You can put up all the straw men you want but you very well know that if you make a statement, burden of proof is solely on you.
BTW stan, I learned how to use a computer mouse with my newly grown prehensile tail.
No thanks. Id rather read literature pertaining to witchcraft and occult, it is more entertaining than the ramblings of deluded water shakers role-playing as a doctor.
‘stan’ wrote “I have software with 850 books and other publishings…”
The following (essential reading) are hosted at Wikisource:
Homœopathy and Its Kindred Delusions (1842) by Oliver Wendell Holmes, Sr.
Quackery Unmasked (1858) by Dan King, MD., especially Ch. VI
Homœopathy and Its Kindred Delusions is a work by Oliver Wendell Holmes, Sr., based upon two lectures he gave in 1842, Medical Delusions and Homœopathy.

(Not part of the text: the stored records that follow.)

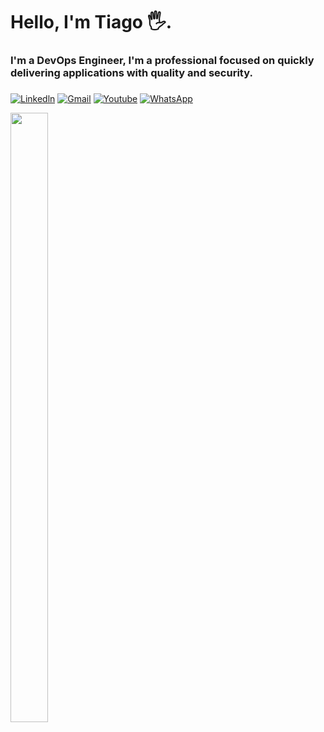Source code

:<h1>
Hello, I'm Tiago 🖐️.
  
<h3>
I'm a DevOps Engineer, I'm a professional focused on quickly delivering applications with quality and security.
  
###
[![Linkedln](https://img.shields.io/badge/LinkedIn-0077B5?style=for-the-badge&logo=linkedin&logoColor=white)](https://www.linkedin.com/in/tiago-paulino-390a981aa)
[![Gmail](https://img.shields.io/badge/Gmail-D14836?style=for-the-badge&logo=gmail&logoColor=white)](mailto:tpaulino12000@gmail.com)
[![Youtube](https://img.shields.io/badge/YouTube-FF0000?style=for-the-badge&logo=youtube&logoColor=white)](https://www.youtube.com/channel/UCXVhPYzVMiDyhdfjV6V4oHQ)
[![WhatsApp](https://img.shields.io/badge/WhatsApp-25D366?style=for-the-badge&logo=whatsapp&logoColor=white)](https://wa.me/55081996085598)
<div>
    <div style="display: inline-block; width: 48%;">
        <img src="https://github-readme-stats.vercel.app/api?username=Paulino02&show_icons=true&theme=tokyonight" style="width: 50%;" />
    </div>
    <div style="display: inline-block; width: 48%;">
        <img src="https://github-readme-stats.vercel.app/api/top-langs/?username=Paulino02&layout=compact&theme=tok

The work criticizes homeopathy, which he considered to be akin to “astrology, palmistry and other methods of getting a living out of the weakness and credulity of mankind and womankind”. It is considered to be a classic text, one of Holmes’ most important works, as well as one of the earliest criticisms of homeopathy.
END OF QUOTE
interesting article on the subject:
And here’s a very interesting, more general article about ‘promiscuous components’, or substances that show effects in wildly differing in vitro trials: https://www.nature.com/articles/513481a
Curcumin is one such substance. No matter what biochemical activity you test for, curcumin shows effects.
As can be expected, the alternative world takes this as a reason to promote curcumin as a panacea. The scientific world is more careful, and has come up with the far more appropriate designation PAIN, from Pan-Assay INterference compounds.
I’d almost say that there are parallels with respondents on this blog: there are some who will immediately show strong, extremely positive and quite prolific responses to virtually anything alternative that is brought up, no matter how ludicrous. And yes, they can be quite a PAIN.
Conventional medicine is just looking for magic bullet drugs that do one thing and one thing only with lttle or no side effects. Unfortunately for them they dont exist. Life is messier. All drugs are a PAIN since they act on all levels – mental, emotional and physical. And they are toxic at some dosage. Dr Hahnemann recognized this early on and started dilution. Maybe conventional medicine will catch up to him someday.
And some who lose their sh!t when anyone defends alt med, despite how conventional medicine is Evidently Baseless Medicine (EBM) in many areas of its practice.